[Dataset entries]
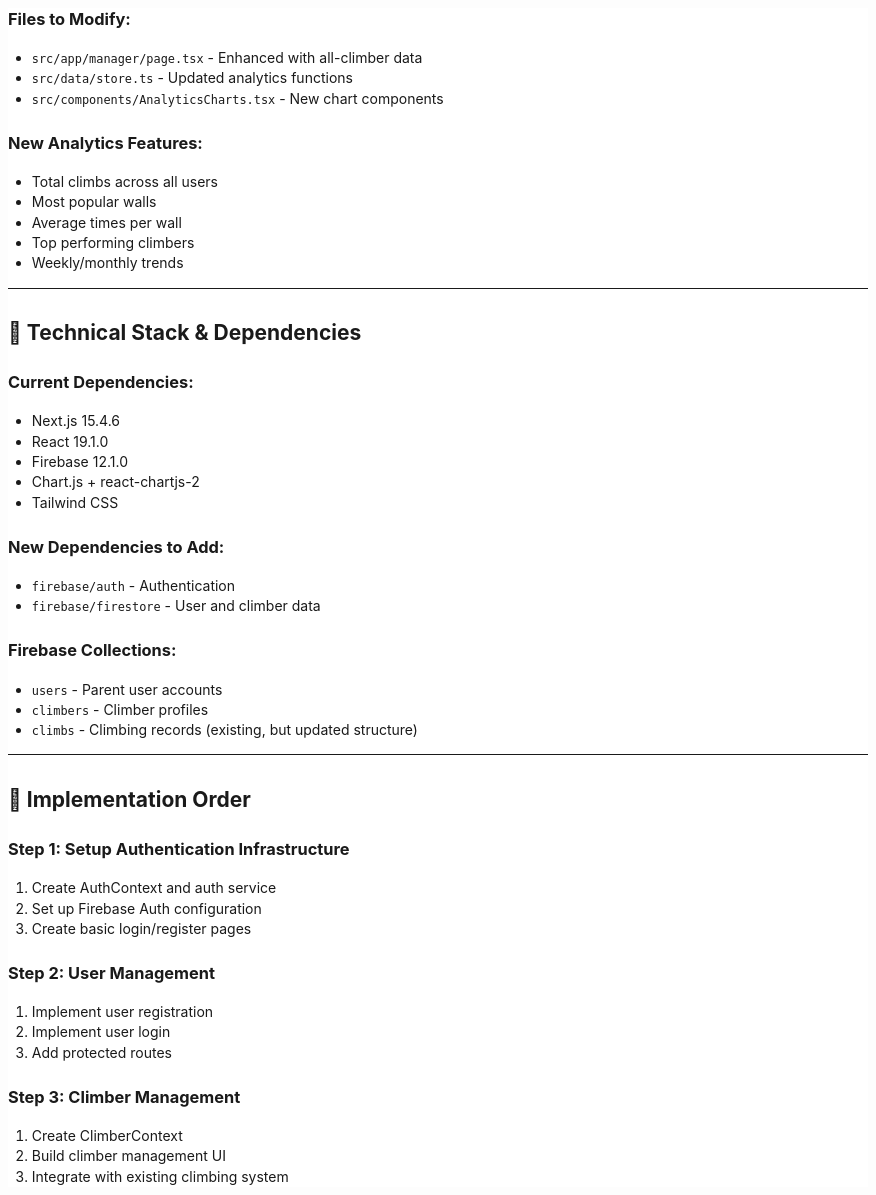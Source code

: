 ### **Files to Modify:**
- `src/app/manager/page.tsx` - Enhanced with all-climber data
- `src/data/store.ts` - Updated analytics functions
- `src/components/AnalyticsCharts.tsx` - New chart components

### **New Analytics Features:**
- Total climbs across all users
- Most popular walls
- Average times per wall
- Top performing climbers
- Weekly/monthly trends

---

## 🔧 **Technical Stack & Dependencies**

### **Current Dependencies:**
- Next.js 15.4.6
- React 19.1.0
- Firebase 12.1.0
- Chart.js + react-chartjs-2
- Tailwind CSS

### **New Dependencies to Add:**
- `firebase/auth` - Authentication
- `firebase/firestore` - User and climber data

### **Firebase Collections:**
- `users` - Parent user accounts
- `climbers` - Climber profiles
- `climbs` - Climbing records (existing, but updated structure)

---

## 🚀 **Implementation Order**

### **Step 1: Setup Authentication Infrastructure**
1. Create AuthContext and auth service
2. Set up Firebase Auth configuration
3. Create basic login/register pages

### **Step 2: User Management**
1. Implement user registration
2. Implement user login
3. Add protected routes

### **Step 3: Climber Management**
1. Create ClimberContext
2. Build climber management UI
3. Integrate with existing climbing system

§ **Exercise directions**: Keep the pictures out and print all the records exactly as they are.

§ **Solution**:
Source code

: ### **Files to Modify:**
- `src/app/manager/page.tsx` - Enhanced with all-climber data
- `src/data/store.ts` - Updated analytics functions
- `src/components/AnalyticsCharts.tsx` - New chart components

### **New Analytics Features:**
- Total climbs across all users
- Most popular walls
- Average times per wall
- Top performing climbers
- Weekly/monthly trends

---

## 🔧 **Technical Stack & Dependencies**

### **Current Dependencies:**
- Next.js 15.4.6
- React 19.1.0
- Firebase 12.1.0
- Chart.js + react-chartjs-2
- Tailwind CSS

### **New Dependencies to Add:**
- `firebase/auth` - Authentication
- `firebase/firestore` - User and climber data

### **Firebase Collections:**
- `users` - Parent user accounts
- `climbers` - Climber profiles
- `climbs` - Climbing records (existing, but updated structure)

---

## 🚀 **Implementation Order**

### **Step 1: Setup Authentication Infrastructure**
1. Create AuthContext and auth service
2. Set up Firebase Auth configuration
3. Create basic login/register pages

### **Step 2: User Management**
1. Implement user registration
2. Implement user login
3. Add protected routes

### **Step 3: Climber Management**
1. Create ClimberContext
2. Build climber management UI
3. Integrate with existing climbing system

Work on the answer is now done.